> Activity: When a line of the records below contains the string "from", copy that whole line.

Pictures paired with source code:
◆ ◆ ◆

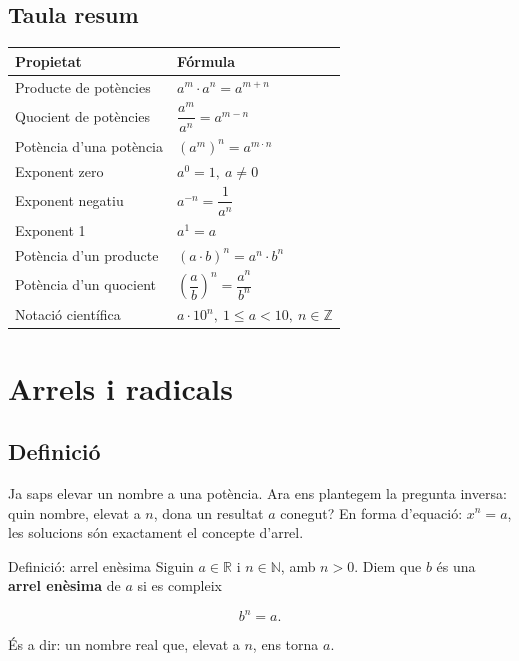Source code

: \subsection{Taula resum}

\begin{center}
\begin{tabular}{ll}
\toprule
\textbf{Propietat} & \textbf{Fórmula} \\
\midrule
Producte de potències & $a^m \cdot a^n = a^{m+n}$ \\
Quocient de potències & $\dfrac{a^m}{a^n} = a^{m-n}$ \\
Potència d'una potència & $(a^m)^n = a^{m\cdot n}$ \\
Exponent zero & $a^0 = 1,\ a\neq 0$ \\
Exponent negatiu & $a^{-n} = \dfrac{1}{a^n}$ \\
Exponent 1 & $a^1 = a$ \\
Potència d'un producte & $(a\cdot b)^n = a^n\cdot b^n$ \\
Potència d'un quocient & $\left(\dfrac{a}{b}\right)^n = \dfrac{a^n}{b^n}$ \\
Notació científica & $a\cdot 10^n,\ 1\le a<10,\ n\in\mathbb{Z}$ \\
\bottomrule
\end{tabular}
\end{center}

\section{Arrels i radicals}

\subsection{Definició}

Ja saps elevar un nombre a una potència. Ara ens plantegem la pregunta inversa: quin nombre, elevat a $n$, dona un resultat $a$ conegut? En forma d'equació: $x^n=a$, les solucions són exactament el concepte d'arrel.

\begin{definicio}{Definició: arrel enèsima}
Siguin $a \in \mathbb{R}$ i $n \in \mathbb{N}$, amb $n>0$. Diem que $b$ és una \textbf{arrel enèsima} de $a$ si es compleix

\[
b^n = a.
\]

És a dir: un nombre real que, elevat a $n$, ens torna $a$.
\end{definicio}

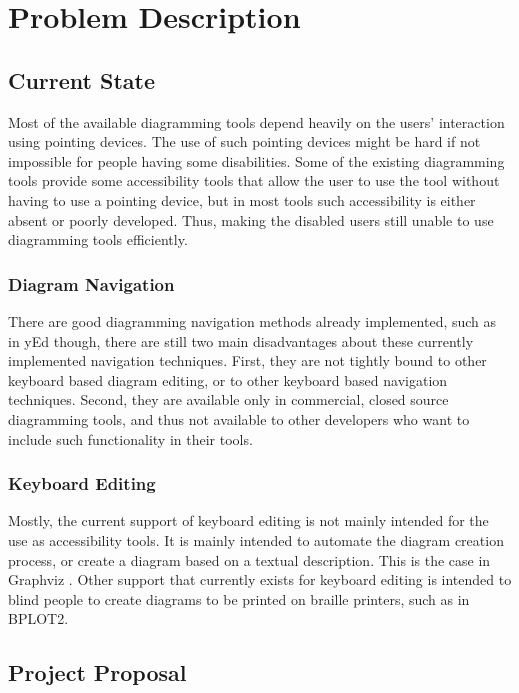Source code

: \chapter{Problem Description}
\beginchapter

\section{Current State}
Most of the available diagramming tools depend heavily on the users' interaction using pointing devices. The use of such pointing devices might be hard if not impossible for people having some disabilities. Some of the existing diagramming tools provide some accessibility tools that allow the user to use the tool without having to use a pointing device, but in most tools such accessibility is either absent or poorly developed. Thus, making the disabled users still unable to use diagramming tools efficiently.

\subsection{Diagram Navigation}
There are good diagramming navigation methods already implemented, such as in yEd \cite{yed} though, there are still two main disadvantages about these currently implemented navigation techniques. First, they are not tightly bound to other keyboard based diagram editing, or to other keyboard based navigation techniques. Second, they are available only in commercial, closed source diagramming tools, and thus not available to other developers who want to include such functionality in their tools.

\subsection{Keyboard Editing}
Mostly, the current support of keyboard editing is not mainly intended for the use as accessibility tools. It is mainly intended to automate the diagram creation process, or create a diagram based on a textual description. This is the case in Graphviz \cite{graphviz}. Other support that currently exists for keyboard editing is intended to blind people to create diagrams to be printed on braille printers, such as in BPLOT2. \cite{bplot2}

\section{Project Proposal}
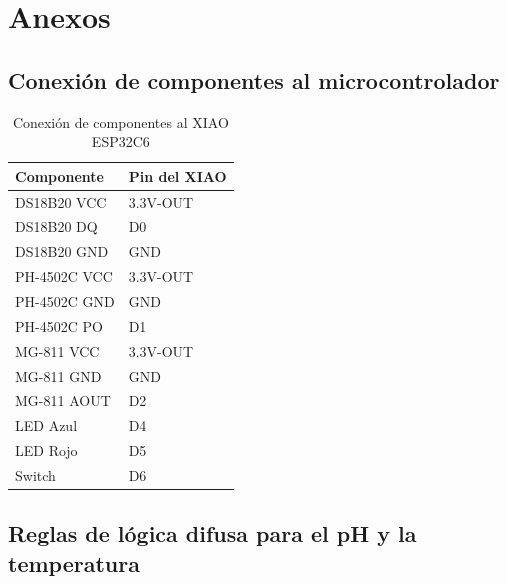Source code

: \section{Anexos}

\subsection{Conexión de componentes al microcontrolador}
\begin{table}[H]
\centering
\caption{Conexión de componentes al XIAO ESP32C6}
\label{tab:conexion_xiao}
\begin{tabularx}{0.7\textwidth}{|X|X|}
\hline
\textbf{Componente} & \textbf{Pin del XIAO} \\
\hline
DS18B20 VCC  & 3.3V-OUT \\
\hline
DS18B20 DQ   & D0 \\
\hline
DS18B20 GND  & GND \\
\hline
PH-4502C VCC & 3.3V-OUT \\
\hline
PH-4502C GND & GND \\
\hline
PH-4502C PO  & D1 \\
\hline
MG-811 VCC   & 3.3V-OUT \\
\hline
MG-811 GND   & GND \\
\hline
MG-811 AOUT  & D2 \\
\hline
LED Azul     & D4 \\
\hline
LED Rojo     & D5 \\
\hline
Switch       & D6 \\
\hline
\end{tabularx}
\end{table}

\subsection{Reglas de lógica difusa para el pH y la temperatura}

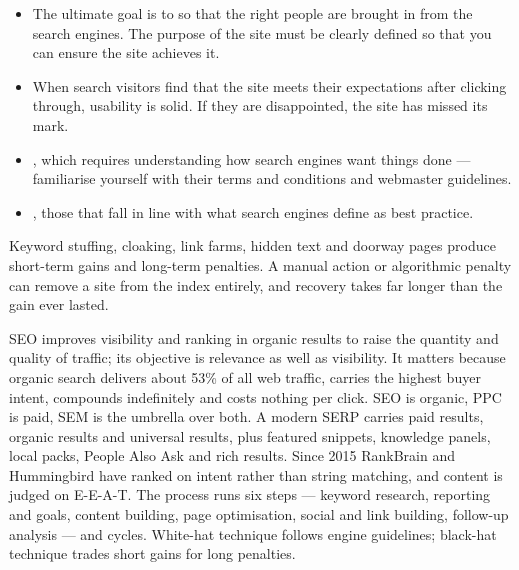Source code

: \begin{itemize}
\item The ultimate goal is to  so that the
      right people are brought in from the search engines. The purpose of the
      site must be clearly defined so that you can ensure the site achieves it.
\item When search visitors find that the site meets their expectations after
      clicking through, usability is solid. If they are disappointed, the site
      has missed its mark.
\item {}, which requires understanding
      how search engines want things done --- familiarise yourself with their
      terms and conditions and webmaster guidelines.
\item {}, those that fall in line with what search
      engines define as best practice.
\end{itemize}

\begin{warnbox}
Keyword stuffing, cloaking, link farms, hidden text and doorway pages produce
short-term gains and long-term penalties. A manual action or algorithmic penalty
can remove a site from the index entirely, and recovery takes far longer than the
gain ever lasted.
\end{warnbox}

\begin{summarybox}
SEO improves visibility and ranking in organic results to raise the quantity and
quality of traffic; its objective is relevance as well as visibility. It matters
because organic search delivers about 53\% of all web traffic, carries the
highest buyer intent, compounds indefinitely and costs nothing per click. SEO is
organic, PPC is paid, SEM is the umbrella over both. A modern SERP carries paid
results, organic results and universal results, plus featured snippets,
knowledge panels, local packs, People Also Ask and rich results. Since 2015
RankBrain and Hummingbird have ranked on intent rather than string matching, and
content is judged on E-E-A-T. The process runs six steps --- keyword research,
reporting and goals, content building, page optimisation, social and link
building, follow-up analysis --- and cycles. White-hat technique follows engine
guidelines; black-hat technique trades short gains for long penalties.
\end{summarybox}

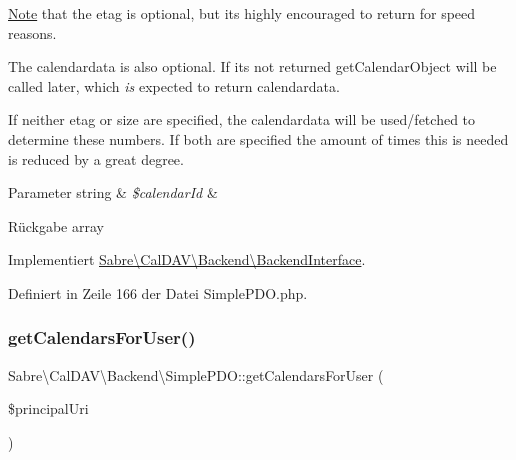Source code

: \mbox{\hyperlink{class_note}{Note}} that the etag is optional, but it\textquotesingle{}s highly encouraged to return for speed reasons.

The calendardata is also optional. If it\textquotesingle{}s not returned \textquotesingle{}get\+Calendar\+Object\textquotesingle{} will be called later, which {\itshape is} expected to return calendardata.

If neither etag or size are specified, the calendardata will be used/fetched to determine these numbers. If both are specified the amount of times this is needed is reduced by a great degree.


\begin{DoxyParams}[1]{Parameter}
string & {\em \$calendar\+Id} & \\
\hline
\end{DoxyParams}
\begin{DoxyReturn}{Rückgabe}
array 
\end{DoxyReturn}


Implementiert \mbox{\hyperlink{interface_sabre_1_1_cal_d_a_v_1_1_backend_1_1_backend_interface_aaa786269ba9eb1731fb659b67f684ac2}{Sabre\textbackslash{}\+Cal\+D\+A\+V\textbackslash{}\+Backend\textbackslash{}\+Backend\+Interface}}.



Definiert in Zeile 166 der Datei Simple\+P\+D\+O.\+php.

\mbox{\label{class_sabre_1_1_cal_d_a_v_1_1_backend_1_1_simple_p_d_o_af10ea58aabe1645bc2a6d4845dccda12}} 
\subsubsection{\texorpdfstring{get\+Calendars\+For\+User()}{getCalendarsForUser()}}
{\footnotesize\ttfamily Sabre\textbackslash{}\+Cal\+D\+A\+V\textbackslash{}\+Backend\textbackslash{}\+Simple\+P\+D\+O\+::get\+Calendars\+For\+User (\begin{DoxyParamCaption}\item[{}]{\$principal\+Uri }\end{DoxyParamCaption})}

◆ ◆ ◆

> The completed task:
      right people are brought in from the search engines. The purpose of the
can remove a site from the index entirely, and recovery takes far longer than the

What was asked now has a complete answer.